North Carolinians will go to the polls tomorrow to vote on Amendment One, a proposed constitutional amendment that would ban civil unions and domestic partnerships by making marriage between a man and a woman the only “domestic legal union that shall be valid or recognized” in the state.
Placed on the ballot by the Republican-controlled state legislature in September without much notice or any public testimony, Amendment One is one of the most extreme anti-LGBT measures ever proposed on a statewide ballot. While supporters claim the amendment would simply codify North Carolina’s existing ban on same-sex marriage, the truth is the amendment goes beyond that by risking harm to all unmarried couples -- gay and straight -- across the state. According to a report by University of North Carolina law professors, Amendment One could take away legal protections from more than 200,000 families by eliminating domestic partner insurance benefits offered by several state municipalities, jeopardizing health care and child custody for unmarried couples and their children, and -- depending on how state courts interpret the untested phrase “domestic legal union” -- even invalidate domestic violence protections for unmarried women or prevent the state from giving committed couples the ability to make medical and financial decisions for one another.

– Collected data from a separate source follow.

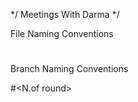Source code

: */ Meetings With Darma */

File Naming Conventions 

#


Branch Naming Conventions 


#<date>_<Locations>_<N.of round>
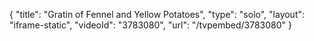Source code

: {
    "title": "Gratin of Fennel and Yellow Potatoes",
    "type": "solo",
    "layout": "iframe-static",
    "videoId": "3783080",
    "url": "\/tvpembed\/3783080"
}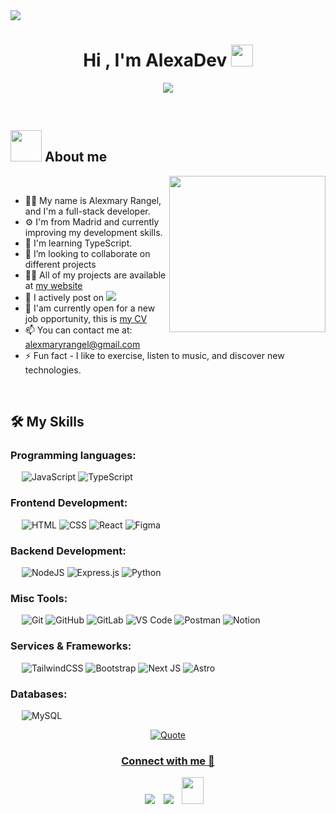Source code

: <img src="https://user-images.githubusercontent.com/73097560/115834477-dbab4500-a447-11eb-908a-139a6edaec5c.gif">

<h1 align="center"><b>Hi , I'm AlexaDev </b><img src="https://media.giphy.com/media/hvRJCLFzcasrR4ia7z/giphy.gif" width="35"></h1>
<!--  -->
<p align="center">
  <a href="https://github.com/DenverCoder1/readme-typing-svg"><img src="https://readme-typing-svg.herokuapp.com?font=Time+New+Roman&color=cyan&size=25&center=true&vCenter=true&width=600&height=100&lines=AlexaDev+👩‍💻;+Full-stack+web+developer.;I+build+real-world+projects+while+learning,;+and+applying+modern+technologies+like;+React,Tailwind,Node.js,+and+SQL,;Backend+and+Frontend..<3;+Developer+Full-stack.;Construyo+proyectos+reales+mientras+aprendo,;+y+aplico+tecnologías+modernas+como;+React,Tailwind,Node.js,+y+SQL,;Backend+y+Frontend..<3"></a>
</p>

<br>

## <picture><img src = "https://github.com/7oSkaaa/7oSkaaa/blob/main/Images/about_me.gif?raw=true" width = 50px></picture> About me

<picture> <img align="right" src="https://github.com/7oSkaaa/7oSkaaa/blob/main/Images/Right_Side.gif?raw=true" width = 250px></picture>

<br>

- 🙋‍♀️ My name is Alexmary Rangel, and I'm a full-stack developer.
- ⚙️ I'm from Madrid and currently improving my development skills.
- 🌱 I'm learning TypeScript.
- 👯 I’m looking to collaborate on different projects
- 👨‍💻 All of my projects are available at [my website](https://portfolio-alexmary-rangel.netlify.app/)
- 📝 I actively post on
	   <a href="https://linkedin.com/in/alexmary-rangel-825300121">
	   <img src="https://custom-icon-badges.demolab.com/badge/LinkedIn-0A66C2?logo=linkedin-white&logoColor=fff">
	   </a>
- 👀 I'am currently open for a new job opportunity, this is [my CV](Alexmary_Rangel_Web_Developer_CV.pdf.pdf)
- 📫 You can contact me at: [alexmaryrangel@gmail.com](https://alexmaryrangel@gmail.com) 
- ⚡ Fun fact  - I like to exercise, listen to music, and discover new technologies.
<br>

  ## 🛠️ My Skills

### Programming languages:
&emsp;
![JavaScript](https://img.shields.io/badge/-JavaScript-000?&logo=JavaScript)
![TypeScript](https://img.shields.io/badge/-TypeScript-000?&logo=TypeScript&logoColor=007ACC)


### Frontend Development:
&emsp;
![HTML](https://img.shields.io/badge/-HTML-000?logo=HTML5)
![CSS](https://img.shields.io/badge/-CSS-000?logo=CSS3&logoColor=blue)
![React](https://img.shields.io/badge/-React-000?logo=React)
![Figma](https://img.shields.io/badge/Figma-000?logo=figma&logoColor=orange)


### Backend Development:
&emsp;
![NodeJS](https://img.shields.io/badge/Node.js-000?logo=node.js&logoColor=green)
![Express.js](https://img.shields.io/badge/Express.js-000.svg?logo=express&logoColor=%2361DAFB)
![Python](https://img.shields.io/badge/python-000?&logo=python&logoColor=ffdd54)

### Misc Tools:
&emsp;
![Git](https://img.shields.io/badge/-Git-000?logo=Git)
![GitHub](https://img.shields.io/badge/-GitHub-000?logo=GitHub)
![GitLab](https://img.shields.io/badge/-GitLab-000?logo=GitLab)
![VS Code](https://img.shields.io/badge/-VS%20Code-000?logo=Visual-Studio-Code)
![Postman](https://img.shields.io/badge/-Postman-000?logo=Postman)
![Notion](https://img.shields.io/badge/Notion-000?logo=notion&logoColor=fff)



### Services & Frameworks: 
&emsp;
![TailwindCSS](https://img.shields.io/badge/Tailwind%20CSS-000?logo=tailwind-css&logoColor=blue)
![Bootstrap](https://img.shields.io/badge/bootstrap-000?&logo=bootstrap&logoColor=blue)
![Next JS](https://img.shields.io/badge/Next-000?&logo=next.js&logoColor=white)
![Astro](https://img.shields.io/badge/Astro-000?logo=astro&logoColor=indigo-500)


### Databases:
&emsp;
![MySQL](https://img.shields.io/badge/MySQL-000?logo=mysql&logoColor=blue)


<p align = "center">
	<a href="https://github.com/piyushsuthar/github-readme-quotes"> <img alt = "Quote" src="https://quotes-github-readme.vercel.app/api?type=horizontal&theme=tokyonight&animation=grow_out_in&quoteCategory=programming">
</p>

<h3 align="center" >Connect with me 🤝 </h3>

<p align="center">

 <div align="center"  class="icons-social" style="margin-left: 10px;">
        <a   target="_blank" href="https://linkedin.com/in/alexmary-rangel-825300121">
			<img src="https://img.icons8.com/doodle/40/000000/linkedin--v2.png" style="margin-left: 10px;" ></a>
        <a style="margin-left: 10px;" target="_blank" href="https://github.com/Alexa2403-progm">
		<img src="https://img.icons8.com/doodle/40/000000/github--v1.png"></a>
           <a style="margin-left: 10px;" target="_blank" href="mailto:alexmaryrangel@gmail.com">
		<img src="https://img.icons8.com/doodle/2x/gmail-new.png" style=" width:35px; height:43px;"></a>
      </div>

</p>


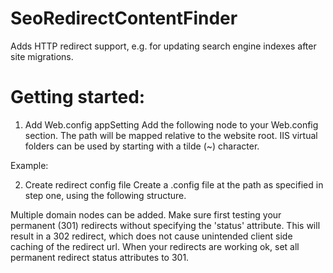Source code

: # SeoRedirectContentFinder
Adds HTTP redirect support, e.g. for updating search engine indexes after site migrations.

# Getting started:
1.	Add Web.config appSetting
Add the following node to your Web.config <appSettings> section.
The path will be mapped relative to the website root. IIS virtual folders can be used by starting with a tilde (~) character.

Example:
> <add key="SeoRedirectContentFinder.RedirectFilePath" value="~/seo/SeoRedirect.config" />

2. Create redirect config file
Create a .config file at the path as specified in step one, using the following structure.

> <?xml version="1.0" encoding="utf-8" ?>
> <seo>
>   <domain name="www.mydomain.com">
>     <redirect from="/about" to="/about-us" status="301" />
>     <redirect from="/contact" to="/get-in-touch" status="301" />
>   </domain>
> </seo>

Multiple domain nodes can be added.
Make sure first testing your permanent (301) redirects without specifying the 'status' attribute.
This will result in a 302 redirect, which does not cause unintended client side caching of the redirect url.
When your redirects are working ok, set all permanent redirect status attributes to 301.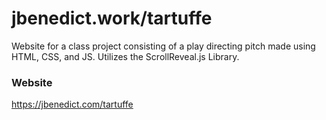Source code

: # jbenedict.work/tartuffe

Website for a class project consisting of a play directing pitch made using HTML, CSS, and JS. Utilizes the ScrollReveal.js Library.

### Website
https://jbenedict.com/tartuffe
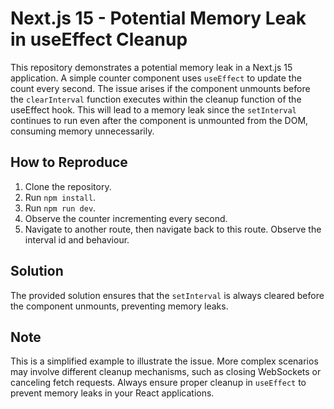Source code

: # Next.js 15 - Potential Memory Leak in useEffect Cleanup

This repository demonstrates a potential memory leak in a Next.js 15 application.  A simple counter component uses `useEffect` to update the count every second.  The issue arises if the component unmounts before the `clearInterval` function executes within the cleanup function of the useEffect hook. This will lead to a memory leak since the `setInterval` continues to run even after the component is unmounted from the DOM, consuming memory unnecessarily. 

## How to Reproduce

1. Clone the repository.
2. Run `npm install`.
3. Run `npm run dev`.
4. Observe the counter incrementing every second. 
5. Navigate to another route, then navigate back to this route. Observe the interval id and behaviour. 

## Solution

The provided solution ensures that the `setInterval` is always cleared before the component unmounts, preventing memory leaks.  

## Note

This is a simplified example to illustrate the issue. More complex scenarios may involve different cleanup mechanisms, such as closing WebSockets or canceling fetch requests.  Always ensure proper cleanup in `useEffect` to prevent memory leaks in your React applications.
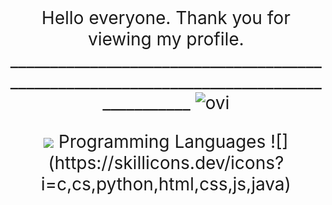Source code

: <div align="center" style="font-size: 200%">Hello everyone. Thank you for viewing my profile. </span>  
_________________________________________________________________________________________  
<img src="https://github-readme-stats.vercel.app/api/top-langs?username=sironeko0295&show_icons=true&locale=en&layout=compact&theme=chartreuse-dark" alt="ovi" /></p>  
<img src="https://github-profile-trophy.vercel.app/?username=sironeko0295&theme=juicyfresh&no-bg=true" />  
Programming Languages  
![](https://skillicons.dev/icons?i=c,cs,python,html,css,js,java)  
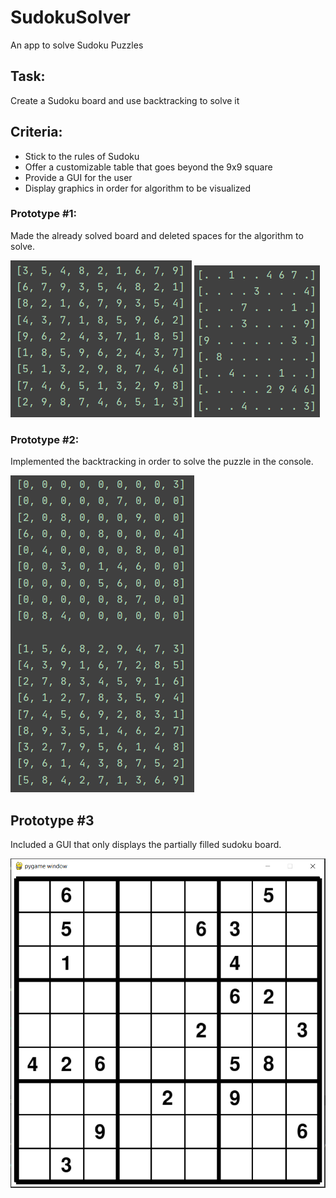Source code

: # SudokuSolver
An app to solve Sudoku Puzzles

## Task:
Create a Sudoku board and use backtracking to solve it

## Criteria:
* Stick to the rules of Sudoku
* Offer a customizable table that goes beyond the 9x9 square
* Provide a GUI for the user
* Display graphics in order for algorithm to be visualized

### Prototype #1:
Made the already solved board and deleted spaces for the algorithm to solve.

![](Images/SolvedSudokuEx.png)
![](Images/UnsolvedSudokuEx.png)

### Prototype #2:
Implemented the backtracking in order to solve the puzzle in the console.

![](Images/BackTrackedSudokuEx.png)

## Prototype #3
Included a GUI that only displays the partially filled sudoku board.

![](Images/pygameWindow_Unsolved.png)
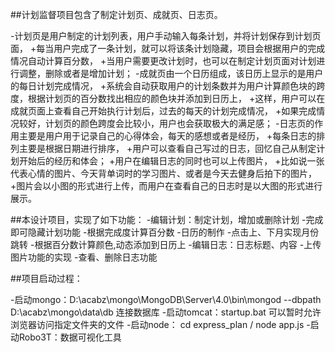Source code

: ##计划监督项目包含了制定计划页、成就页、日志页。

-计划页是用户制定的计划列表，用户手动输入每条计划，并将计划保存到计划页面，
        +每当用户完成了一条计划，就可以将该条计划隐藏，项目会根据用户的完成情况自动计算百分数，
        +当用户需要更改计划时，也可以在制定计划页面对计划进行调整，删除或者是增加计划；
-成就页由一个日历组成，该日历上显示的是用户的每日计划完成情况，
        +系统会自动获取用户的计划条数并为用户计算颜色块的跨度，根据计划页的百分数找出相应的颜色块并添加到日历上，
        +这样，用户可以在成就页面上查看自己开始执行计划后，过去的每天的计划完成情况，
        +如果完成情况较好，计划页的颜色跨度会比较小，用户也会获取极大的满足感；
-日志页的作用主要是用户用于记录自己的心得体会，每天的感想或者是经历，
        +每条日志的排列主要是根据日期进行排序，
        +用户可以查看自己写过的日志，回忆自己从制定计划开始后的经历和体会；
        +用户在编辑日志的同时也可以上传图片，
        +比如说一张代表心情的图片、今天背单词时的学习图片、或者是今天去健身后拍下的图片，
        +图片会以小图的形式进行上传，而用户在查看自己的日志时是以大图的形式进行展示。

##本设计项目，实现了如下功能：
-编辑计划：制定计划，增加或删除计划
-完成即可隐藏计划功能
-根据完成度计算百分数
-日历的制作
-点击上、下月实现月份跳转
-根据百分数计算颜色,动态添加到日历上
-编辑日志：日志标题、内容
-上传图片功能的实现
-查看、删除日志功能



##项目启动过程：

-启动mongo：D:\acabz\mongo\MongoDB\Server\4.0\bin\mongod --dbpath D:\acabz\mongo\data\db         连接数据库
-启动tomcat：startup.bat            可以暂时允许浏览器访问指定文件夹的文件
-启动node： cd express_plan          /              node app.js
-启动Robo3T：数据可视化工具

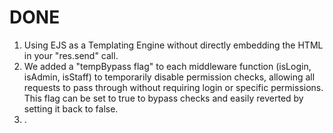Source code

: # DONE

1. Using EJS as a Templating Engine without directly embedding the HTML in your "res.send" call.
2. We added a "tempBypass flag" to each middleware function (isLogin, isAdmin, isStaff) to temporarily disable permission checks, allowing all requests to pass through without requiring login or specific permissions. This flag can be set to true to bypass checks and easily reverted by setting it back to false.
3. .
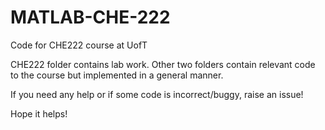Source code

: # MATLAB-CHE-222
Code for CHE222 course at UofT

CHE222 folder contains lab work. Other two folders contain relevant code to the course but implemented in a general manner.

If you need any help or if some code is incorrect/buggy, raise an issue!

Hope it helps!
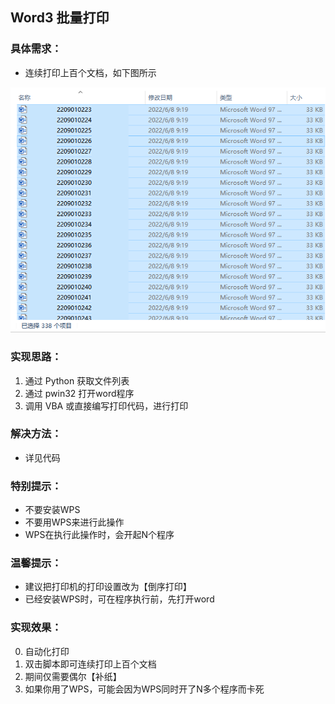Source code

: ## Word3 批量打印

### 具体需求：
- 连续打印上百个文档，如下图所示

![批量打印.png](批量打印.png)

### 实现思路：
1. 通过 Python 获取文件列表
1. 通过 pwin32 打开word程序
1. 调用 VBA 或直接编写打印代码，进行打印

### 解决方法：
- 详见代码

### 特别提示：
- 不要安装WPS
- 不要用WPS来进行此操作
- WPS在执行此操作时，会开起N个程序

### 温馨提示：
- 建议把打印机的打印设置改为【倒序打印】
- 已经安装WPS时，可在程序执行前，先打开word

### 实现效果：
0. 自动化打印
1. 双击脚本即可连续打印上百个文档
2. 期间仅需要偶尔【补纸】
3. 如果你用了WPS，可能会因为WPS同时开了N多个程序而卡死

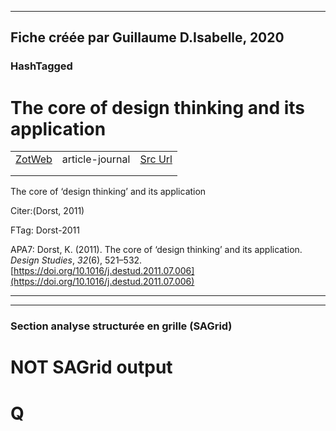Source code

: 
----
Fiche créée par Guillaume D.Isabelle, 2020 
---- 

### HashTagged 





# The core of design thinking and its application
|       |       |       |
|  ---  |  ---  |  ---  |
|   [ZotWeb](http://zotero.org/users/180474/items/J8WVIZCZ)    | article-journal      | [Src Url](https://linkinghub.elsevier.com/retrieve/pii/S0142694X11000603)      |
|       |       |       |
|       |       |       |

The core of ‘design thinking’ and its application



Citer:(Dorst, 2011)

FTag: Dorst-2011

APA7: Dorst, K. (2011). The core of ‘design thinking’ and its application. _Design Studies_, _32_(6), 521–532. [https://doi.org/10.1016/j.destud.2011.07.006](https://doi.org/10.1016/j.destud.2011.07.006)






----

----



### Section analyse structurée en grille (SAGrid)


# NOT SAGrid output

# Q

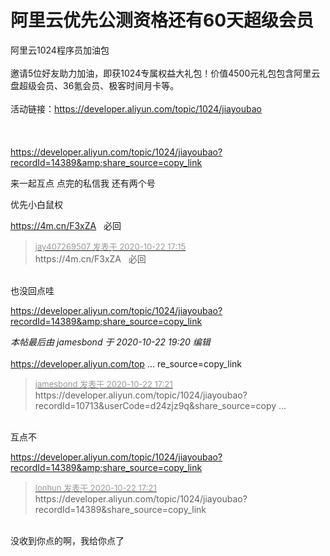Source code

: # 阿里云优先公测资格还有60天超级会员


阿里云1024程序员加油包<br />
<br />
邀请5位好友助力加油，即获1024专属权益大礼包！价值4500元礼包包含阿里云盘超级会员、36氪会员、极客时间月卡等。<br />
<br />
活动链接：https://developer.aliyun.com/topic/1024/jiayoubao<br />
<br />
<br />
<br />
https://developer.aliyun.com/topic/1024/jiayoubao?recordId=14389&amp;share_source=copy_link

来一起互点 点完的私信我 还有两个号

优先小白鼠权

https://4m.cn/F3xZA&nbsp; &nbsp;必回

<div class="quote"><blockquote><font size="2"><a href="https://www.hostloc.com/forum.php?mod=redirect&amp;goto=findpost&amp;pid=9336801&amp;ptid=757226" target="_blank"><font color="#999999">jay407269507 发表于 2020-10-22 17:15</font></a></font><br />
https://4m.cn/F3xZA&nbsp; &nbsp;必回</blockquote></div><br />
也没回点哇<img src="static/image/smiley/yct/010.gif" smilieid="41" border="0" alt="" />

https://developer.aliyun.com/topic/1024/jiayoubao?recordId=14389&amp;share_source=copy_link

<i class="pstatus"> 本帖最后由 jamesbond 于 2020-10-22 19:20 编辑 </i><br />
<br />
<a href="https://developer.aliyun.com/topic/1024/jiayoubao?recordId=10713&amp;share_source=copy_link]https://developer.aliyun.com/topic/1024/jiayoubao?recordId=10713&amp;share_source=copy_link" target="_blank">https://developer.aliyun.com/top ... re_source=copy_link</a><img id="aimg_AqDD9" onclick="zoom(this, this.src, 0, 0, 0)" class="zoom" src="https://cdn.jsdelivr.net/gh/hishis/forum-master/public/images/patch.gif" onmouseover="img_onmouseoverfunc(this)" onload="thumbImg(this)" border="0" alt="" />

<div class="quote"><blockquote><font size="2"><a href="https://www.hostloc.com/forum.php?mod=redirect&amp;goto=findpost&amp;pid=9336874&amp;ptid=757226" target="_blank"><font color="#999999">jamesbond 发表于 2020-10-22 17:21</font></a></font><br />
https://developer.aliyun.com/topic/1024/jiayoubao?recordId=10713&amp;userCode=d24zjz9q&amp;share_source=copy ...</blockquote></div><br />
互点不

https://developer.aliyun.com/topic/1024/jiayoubao?recordId=14389&amp;share_source=copy_link<br />


<div class="quote"><blockquote><font size="2"><a href="https://www.hostloc.com/forum.php?mod=redirect&amp;goto=findpost&amp;pid=9336867&amp;ptid=757226" target="_blank"><font color="#999999">lonhun 发表于 2020-10-22 17:21</font></a></font><br />
https://developer.aliyun.com/topic/1024/jiayoubao?recordId=14389&amp;share_source=copy_link</blockquote></div><br />
没收到你点的啊，我给你点了
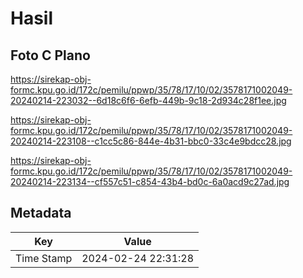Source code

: # Hasil

## Foto C Plano

https://sirekap-obj-formc.kpu.go.id/172c/pemilu/ppwp/35/78/17/10/02/3578171002049-20240214-223032--6d18c6f6-6efb-449b-9c18-2d934c28f1ee.jpg

https://sirekap-obj-formc.kpu.go.id/172c/pemilu/ppwp/35/78/17/10/02/3578171002049-20240214-223108--c1cc5c86-844e-4b31-bbc0-33c4e9bdcc28.jpg

https://sirekap-obj-formc.kpu.go.id/172c/pemilu/ppwp/35/78/17/10/02/3578171002049-20240214-223134--cf557c51-c854-43b4-bd0c-6a0acd9c27ad.jpg


## Metadata

| Key        | Value               |
| ---------- | ------------------- |
| Time Stamp | 2024-02-24 22:31:28 |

While many North Carolinians still remain confused about the amendment’s potential harms, support for the measure has gradually declined as polls consistently show that voters are less likely to support Amendment One when they understand its full impact. A majority of North Carolinians support civil unions for same-sex couples, which Amendment One would ban.
Perhaps the most encouraging development in the anti-amendment campaign has been the broad and bipartisan chorus of voices that have publicly opposed the discriminatory and mean-spirited measure. In addition to high-profile Democrats including President Obama, former President Bill Clinton, Governor Bev Perdue, and Attorney General Roy Cooper, many prominent local conservatives, such as U.S. Rep. Renee Elmers (R-Dunn) , former Republican mayor of Charlotte Richard Vinroot, and former state Supreme Court Justice Bob Orr have also come out against Amendment One because, in the words of John Hood, president of the conservative John Locke Foundation, amending North Carolina’s constitution to take away rights rather than preserve them is “unwise and unfair.”
Even legislative sponsors of the amendment have voiced concerns. Speaker of the House Thom Tillis (R), who helped shepherd Amendment One’s passage through the legislature, said he has philosophical reservations about the measure because “we’re the party of limited government,” and predicted that if Amendment One does pass, it will be repealed within 20 years because of the rising “generational” support for LGBT rights in North Carolina and nationally. In reaction to public outcry from constituents, another amendment sponsor, Representative Jim Crawford (D) changed his position entirely, saying, “I will definitely vote against it because I think it goes too far.”
The state’s Libertarian Party, business executives from Duke Energy and Bank of America, more than four hundred faith leaders, advocates for children and domestic violence victims, the state chapter of the NAACP, and family law professors from every university in the state have also forcefully spoken out against the amendment.
As a founding member of the anti-amendment Coalition to Protect All NC Families, the ACLU of North Carolina has been at the forefront of the campaign, hiring a full-time organizer, producing campaign literature, publishing op-eds, speaking out in panels and community meetings across the state, and even partnering with local LGBT rights organization Equality NC to develop the Know + Love Project, a website to share stories of loving and committed North Carolina families with gay and lesbian members, such as the above video featuring Lennie and Pearl of High Point, North Carolina, who have been together for 45 years.
Win or lose tomorrow, advocates for LGBT equality in the Tar Heel state are already confident that the large and still-growing coalition of groups and individuals who came together against Amendment One have created an unprecedented infrastructure with which we can wage future battles to defend and expand civil liberties not just for LGBT North Carolinians, but all people in our state.